The Prince, extremely shy, but always intensely serious in matters of love, met, in one of the corridors of the Castle, the Duchessa who was carrying off the Marchese Crescenzi, in great distress, to the Princess. He was so surprised and dazzled by the beauty, full of emotion, which her despair gave the Grand Mistress, that for the first time in his life he shewed character. With a more than imperious gesture he dismissed the Marchese, and began to make a declaration of love, according to all the rules, to the Duchessa. The Prince had doubtless prepared this speech long beforehand, for there were things in it that were quite reasonable.

ERNESTO V

"Since the conventions of my rank forbid me to give myself the supreme happiness of marrying you, I will swear to you upon the Blessed Sacrament never to marry without your permission in writing. I am well aware," he added, "that I am making you forfeit the hand of a Prime Minister, a clever and extremely amiable man; but after all he is fifty-six, and I am not yet two-and-twenty. I should consider myself to be insulting you, and to deserve your refusal if I spoke to you of the advantages that there are apart from love; but everyone who takes an interest in money at my court speaks with admiration of the proof of his love which the Conte gives you, in leaving you the custodian of all that he possesses. I shall be only too happy to copy him in that respect. You will make a better use of my fortune than I, and you shall have the entire disposal of the annual sum which my Ministers hand over to the Intendant General of my Crown; so that it will be you, Signora Duchessa, who will decide upon the sums which I may spend each month." The Duchessa found all these details very long; Fabrizio's dangers pierced her heart.

"Then you do not know, Prince," she cried, "that at this moment they are poisoning Fabrizio in your citadel! Save him! I accept everything."

The arrangement of this speech was perfect in its clumsiness. At the mere mention of poison all the ease, all the good faith which this poor, moral Prince was putting into the conversation vanished in the twinkling of an eye; the Duchessa did not notice her tactlessness until it was too late to remedy it, and her despair was intensified, a thing she had believed to be impossible. "If I had not spoken of poison," she said to herself, "he would grant me Fabrizio's freedom. . . . O my dear Fabrizio," she added, "so it is fated that it is I who must pierce your heart by my foolishness!"

It took the Duchessa all her time and all her coquetry to get the Prince back to his talk of passionate love; but even then he remained deeply offended. It was his mind alone that spoke; his heart had been frozen by the idea first of all of poison, and then by the other idea, as displeasing as the first was terrible: "They administer poison in my States, and without telling me! So Rassi wishes to dishonour me in the eyes of Europe! And God knows what I shall read next month in the Paris newspapers!"

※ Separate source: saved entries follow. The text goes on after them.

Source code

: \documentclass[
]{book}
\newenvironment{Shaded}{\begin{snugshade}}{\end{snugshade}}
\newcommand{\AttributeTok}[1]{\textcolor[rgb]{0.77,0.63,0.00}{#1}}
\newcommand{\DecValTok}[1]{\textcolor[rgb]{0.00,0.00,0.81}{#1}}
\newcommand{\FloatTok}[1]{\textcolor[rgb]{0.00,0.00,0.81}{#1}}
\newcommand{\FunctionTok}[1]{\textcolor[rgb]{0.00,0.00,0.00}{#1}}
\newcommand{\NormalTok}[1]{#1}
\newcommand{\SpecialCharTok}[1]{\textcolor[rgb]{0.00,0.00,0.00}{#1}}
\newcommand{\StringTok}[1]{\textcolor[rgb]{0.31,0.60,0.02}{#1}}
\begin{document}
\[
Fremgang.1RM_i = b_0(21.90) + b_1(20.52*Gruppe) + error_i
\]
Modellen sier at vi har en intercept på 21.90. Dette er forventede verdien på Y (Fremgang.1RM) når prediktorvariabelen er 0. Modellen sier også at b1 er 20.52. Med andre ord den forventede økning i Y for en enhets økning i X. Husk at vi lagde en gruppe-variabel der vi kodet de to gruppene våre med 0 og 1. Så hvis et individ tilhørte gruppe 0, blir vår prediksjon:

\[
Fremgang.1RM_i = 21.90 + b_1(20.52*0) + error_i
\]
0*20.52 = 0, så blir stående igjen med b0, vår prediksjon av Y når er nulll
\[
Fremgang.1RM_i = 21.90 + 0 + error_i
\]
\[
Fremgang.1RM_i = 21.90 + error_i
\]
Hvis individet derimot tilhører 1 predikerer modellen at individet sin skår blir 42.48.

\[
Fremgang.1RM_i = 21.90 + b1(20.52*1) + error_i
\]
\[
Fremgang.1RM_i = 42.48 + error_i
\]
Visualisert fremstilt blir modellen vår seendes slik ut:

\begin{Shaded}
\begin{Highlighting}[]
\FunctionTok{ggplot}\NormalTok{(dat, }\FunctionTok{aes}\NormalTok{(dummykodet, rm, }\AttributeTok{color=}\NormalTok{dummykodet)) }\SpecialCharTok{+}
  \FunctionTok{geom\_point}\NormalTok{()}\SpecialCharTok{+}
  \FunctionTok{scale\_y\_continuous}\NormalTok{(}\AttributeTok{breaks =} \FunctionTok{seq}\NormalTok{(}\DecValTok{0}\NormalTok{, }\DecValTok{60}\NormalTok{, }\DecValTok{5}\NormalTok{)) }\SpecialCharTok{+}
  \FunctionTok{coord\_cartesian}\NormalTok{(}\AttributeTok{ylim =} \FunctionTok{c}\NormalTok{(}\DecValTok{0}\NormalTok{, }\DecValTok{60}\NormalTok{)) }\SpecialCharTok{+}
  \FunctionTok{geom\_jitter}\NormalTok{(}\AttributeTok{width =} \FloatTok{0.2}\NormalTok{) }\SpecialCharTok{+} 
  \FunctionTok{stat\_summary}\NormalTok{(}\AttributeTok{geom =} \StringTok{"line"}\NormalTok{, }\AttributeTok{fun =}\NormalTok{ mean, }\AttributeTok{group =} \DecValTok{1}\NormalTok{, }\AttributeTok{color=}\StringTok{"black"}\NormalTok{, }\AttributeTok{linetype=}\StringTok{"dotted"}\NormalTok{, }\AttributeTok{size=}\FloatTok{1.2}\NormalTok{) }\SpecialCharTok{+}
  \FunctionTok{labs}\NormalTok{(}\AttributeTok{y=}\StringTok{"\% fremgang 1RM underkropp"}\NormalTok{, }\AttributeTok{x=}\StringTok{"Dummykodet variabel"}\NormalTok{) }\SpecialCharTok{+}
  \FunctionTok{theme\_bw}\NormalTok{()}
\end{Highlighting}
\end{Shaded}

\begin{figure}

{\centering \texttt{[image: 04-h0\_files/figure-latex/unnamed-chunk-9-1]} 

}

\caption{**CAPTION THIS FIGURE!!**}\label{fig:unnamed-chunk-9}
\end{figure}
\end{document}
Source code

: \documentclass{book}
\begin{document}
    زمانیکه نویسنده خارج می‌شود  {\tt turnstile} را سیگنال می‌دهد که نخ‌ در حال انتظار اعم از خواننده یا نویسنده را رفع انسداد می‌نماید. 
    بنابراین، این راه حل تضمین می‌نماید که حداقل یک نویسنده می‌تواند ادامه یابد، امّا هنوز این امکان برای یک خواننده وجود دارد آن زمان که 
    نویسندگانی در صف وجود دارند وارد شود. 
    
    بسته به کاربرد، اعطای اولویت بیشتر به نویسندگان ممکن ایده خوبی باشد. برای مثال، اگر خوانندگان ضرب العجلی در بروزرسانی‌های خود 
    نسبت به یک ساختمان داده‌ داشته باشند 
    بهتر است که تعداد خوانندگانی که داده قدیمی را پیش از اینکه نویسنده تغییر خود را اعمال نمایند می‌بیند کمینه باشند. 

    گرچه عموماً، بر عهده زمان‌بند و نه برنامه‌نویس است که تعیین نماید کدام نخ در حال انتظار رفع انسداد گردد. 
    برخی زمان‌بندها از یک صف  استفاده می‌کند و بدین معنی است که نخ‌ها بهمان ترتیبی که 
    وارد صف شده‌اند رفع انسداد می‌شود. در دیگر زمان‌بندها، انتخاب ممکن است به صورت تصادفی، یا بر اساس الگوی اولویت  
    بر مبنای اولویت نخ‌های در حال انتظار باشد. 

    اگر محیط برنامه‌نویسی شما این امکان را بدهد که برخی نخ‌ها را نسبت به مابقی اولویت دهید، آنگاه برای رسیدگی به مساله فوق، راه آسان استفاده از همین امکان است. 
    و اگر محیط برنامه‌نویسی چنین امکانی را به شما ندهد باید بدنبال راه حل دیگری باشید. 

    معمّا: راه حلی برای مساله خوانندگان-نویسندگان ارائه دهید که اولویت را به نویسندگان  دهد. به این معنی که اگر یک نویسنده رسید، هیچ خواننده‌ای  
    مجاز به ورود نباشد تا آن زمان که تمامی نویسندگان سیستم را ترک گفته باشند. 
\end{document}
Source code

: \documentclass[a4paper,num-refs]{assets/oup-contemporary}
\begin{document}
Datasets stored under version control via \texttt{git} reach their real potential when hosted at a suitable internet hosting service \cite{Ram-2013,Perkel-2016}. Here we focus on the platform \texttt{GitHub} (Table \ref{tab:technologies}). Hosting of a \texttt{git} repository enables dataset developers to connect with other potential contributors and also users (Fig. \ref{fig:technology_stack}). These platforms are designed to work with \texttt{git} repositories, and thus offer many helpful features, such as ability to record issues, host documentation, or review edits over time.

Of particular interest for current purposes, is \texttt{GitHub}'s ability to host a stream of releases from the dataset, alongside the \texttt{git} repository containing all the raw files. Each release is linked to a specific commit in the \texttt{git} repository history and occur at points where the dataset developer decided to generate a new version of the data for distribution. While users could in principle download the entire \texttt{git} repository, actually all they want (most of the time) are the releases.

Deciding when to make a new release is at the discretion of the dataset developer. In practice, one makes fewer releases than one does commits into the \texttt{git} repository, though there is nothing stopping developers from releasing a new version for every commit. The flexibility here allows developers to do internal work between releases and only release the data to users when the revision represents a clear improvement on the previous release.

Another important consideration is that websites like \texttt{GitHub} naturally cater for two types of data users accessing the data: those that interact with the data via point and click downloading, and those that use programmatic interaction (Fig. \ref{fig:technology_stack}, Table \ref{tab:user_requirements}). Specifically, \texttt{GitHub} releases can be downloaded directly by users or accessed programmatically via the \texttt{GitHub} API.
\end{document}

Suddenly the heart of this shy young man was silent, his mind arrived at an idea.

"Dear Duchessa! You know whether I am attached to you. Your terrible ideas about poison are unfounded, I prefer to think; still, they give me food for thought, they make me almost forget for an instant the passion that I feel for you, which is the only passion that I have ever felt in all my life. I know that I am not attractive; I am only a boy, hopelessly in love; still, put me to the test."

The Prince grew quite animated in using this language.

"Save Fabrizio, and I accept everything! No doubt I am carried away by the foolish fears of a mother's heart; but send this moment to fetch Fabrizio from the citadel, that I may see him. If he is still alive, send him from the Palace to the town prison, where he can remain for months on end, if Your Highness requires, until his trial."